■ **WHAT YOU SHOULD DO**
A word-for-word printout of the listing below is needed.

■ **DATASET EXTRACT**

· · ·

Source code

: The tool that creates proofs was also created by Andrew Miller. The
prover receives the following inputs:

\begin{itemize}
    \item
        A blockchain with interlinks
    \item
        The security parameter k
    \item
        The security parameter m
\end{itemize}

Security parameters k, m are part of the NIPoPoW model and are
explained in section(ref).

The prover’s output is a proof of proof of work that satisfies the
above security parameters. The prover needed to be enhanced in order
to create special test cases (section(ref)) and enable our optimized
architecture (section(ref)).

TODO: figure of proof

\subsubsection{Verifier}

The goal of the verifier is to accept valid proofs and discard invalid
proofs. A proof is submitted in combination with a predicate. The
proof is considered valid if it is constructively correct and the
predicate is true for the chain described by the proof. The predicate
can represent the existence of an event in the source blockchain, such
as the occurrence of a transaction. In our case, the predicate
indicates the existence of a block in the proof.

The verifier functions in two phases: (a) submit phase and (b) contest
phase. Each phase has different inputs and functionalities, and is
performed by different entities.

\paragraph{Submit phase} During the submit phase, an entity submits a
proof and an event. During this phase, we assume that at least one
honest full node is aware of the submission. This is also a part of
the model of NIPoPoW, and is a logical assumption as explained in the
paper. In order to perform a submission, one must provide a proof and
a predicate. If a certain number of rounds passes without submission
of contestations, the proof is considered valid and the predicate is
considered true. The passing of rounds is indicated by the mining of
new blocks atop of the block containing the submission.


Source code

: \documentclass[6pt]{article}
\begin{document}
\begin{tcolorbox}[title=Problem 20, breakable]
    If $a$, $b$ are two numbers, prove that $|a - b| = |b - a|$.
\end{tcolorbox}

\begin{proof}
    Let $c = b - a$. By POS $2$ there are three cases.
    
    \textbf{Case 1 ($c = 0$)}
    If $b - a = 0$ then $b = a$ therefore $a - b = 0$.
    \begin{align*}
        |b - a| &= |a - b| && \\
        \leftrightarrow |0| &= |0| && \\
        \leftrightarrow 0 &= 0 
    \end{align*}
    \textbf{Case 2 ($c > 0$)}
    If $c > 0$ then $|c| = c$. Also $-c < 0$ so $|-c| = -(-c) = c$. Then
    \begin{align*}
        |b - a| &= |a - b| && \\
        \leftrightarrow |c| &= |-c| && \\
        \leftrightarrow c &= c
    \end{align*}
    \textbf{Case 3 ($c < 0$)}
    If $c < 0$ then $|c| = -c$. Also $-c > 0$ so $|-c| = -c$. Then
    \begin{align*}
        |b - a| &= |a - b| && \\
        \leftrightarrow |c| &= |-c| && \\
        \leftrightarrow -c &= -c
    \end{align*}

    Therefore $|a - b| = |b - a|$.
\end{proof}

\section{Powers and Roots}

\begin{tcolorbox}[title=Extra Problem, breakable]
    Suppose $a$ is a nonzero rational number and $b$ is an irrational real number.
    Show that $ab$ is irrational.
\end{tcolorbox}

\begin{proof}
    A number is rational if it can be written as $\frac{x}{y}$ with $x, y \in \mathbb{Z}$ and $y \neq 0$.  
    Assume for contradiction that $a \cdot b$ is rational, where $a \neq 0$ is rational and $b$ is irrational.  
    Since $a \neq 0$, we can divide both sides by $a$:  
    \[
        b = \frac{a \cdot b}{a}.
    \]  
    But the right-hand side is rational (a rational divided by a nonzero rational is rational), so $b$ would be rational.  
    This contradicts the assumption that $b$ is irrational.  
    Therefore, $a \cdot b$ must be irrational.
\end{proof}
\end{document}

· · ·

■ **WRITTEN ANSWER**
Source code

: The tool that creates proofs was also created by Andrew Miller. The
prover receives the following inputs:

\begin{itemize}
    \item
        A blockchain with interlinks
    \item
        The security parameter k
    \item
        The security parameter m
\end{itemize}

Security parameters k, m are part of the NIPoPoW model and are
explained in section(ref).

The prover’s output is a proof of proof of work that satisfies the
above security parameters. The prover needed to be enhanced in order
to create special test cases (section(ref)) and enable our optimized
architecture (section(ref)).

TODO: figure of proof

\subsubsection{Verifier}

The goal of the verifier is to accept valid proofs and discard invalid
proofs. A proof is submitted in combination with a predicate. The
proof is considered valid if it is constructively correct and the
predicate is true for the chain described by the proof. The predicate
can represent the existence of an event in the source blockchain, such
as the occurrence of a transaction. In our case, the predicate
indicates the existence of a block in the proof.

The verifier functions in two phases: (a) submit phase and (b) contest
phase. Each phase has different inputs and functionalities, and is
performed by different entities.

\paragraph{Submit phase} During the submit phase, an entity submits a
proof and an event. During this phase, we assume that at least one
honest full node is aware of the submission. This is also a part of
the model of NIPoPoW, and is a logical assumption as explained in the
paper. In order to perform a submission, one must provide a proof and
a predicate. If a certain number of rounds passes without submission
of contestations, the proof is considered valid and the predicate is
considered true. The passing of rounds is indicated by the mining of
new blocks atop of the block containing the submission.


Source code

: \documentclass[6pt]{article}
\begin{document}
\begin{tcolorbox}[title=Problem 20, breakable]
    If $a$, $b$ are two numbers, prove that $|a - b| = |b - a|$.
\end{tcolorbox}

\begin{proof}
    Let $c = b - a$. By POS $2$ there are three cases.
    
    \textbf{Case 1 ($c = 0$)}
    If $b - a = 0$ then $b = a$ therefore $a - b = 0$.
    \begin{align*}
        |b - a| &= |a - b| && \\
        \leftrightarrow |0| &= |0| && \\
        \leftrightarrow 0 &= 0 
    \end{align*}
    \textbf{Case 2 ($c > 0$)}
    If $c > 0$ then $|c| = c$. Also $-c < 0$ so $|-c| = -(-c) = c$. Then
    \begin{align*}
        |b - a| &= |a - b| && \\
        \leftrightarrow |c| &= |-c| && \\
        \leftrightarrow c &= c
    \end{align*}
    \textbf{Case 3 ($c < 0$)}
    If $c < 0$ then $|c| = -c$. Also $-c > 0$ so $|-c| = -c$. Then
    \begin{align*}
        |b - a| &= |a - b| && \\
        \leftrightarrow |c| &= |-c| && \\
        \leftrightarrow -c &= -c
    \end{align*}

    Therefore $|a - b| = |b - a|$.
\end{proof}

\section{Powers and Roots}

\begin{tcolorbox}[title=Extra Problem, breakable]
    Suppose $a$ is a nonzero rational number and $b$ is an irrational real number.
    Show that $ab$ is irrational.
\end{tcolorbox}

\begin{proof}
    A number is rational if it can be written as $\frac{x}{y}$ with $x, y \in \mathbb{Z}$ and $y \neq 0$.  
    Assume for contradiction that $a \cdot b$ is rational, where $a \neq 0$ is rational and $b$ is irrational.  
    Since $a \neq 0$, we can divide both sides by $a$:  
    \[
        b = \frac{a \cdot b}{a}.
    \]  
    But the right-hand side is rational (a rational divided by a nonzero rational is rational), so $b$ would be rational.  
    This contradicts the assumption that $b$ is irrational.  
    Therefore, $a \cdot b$ must be irrational.
\end{proof}
\end{document}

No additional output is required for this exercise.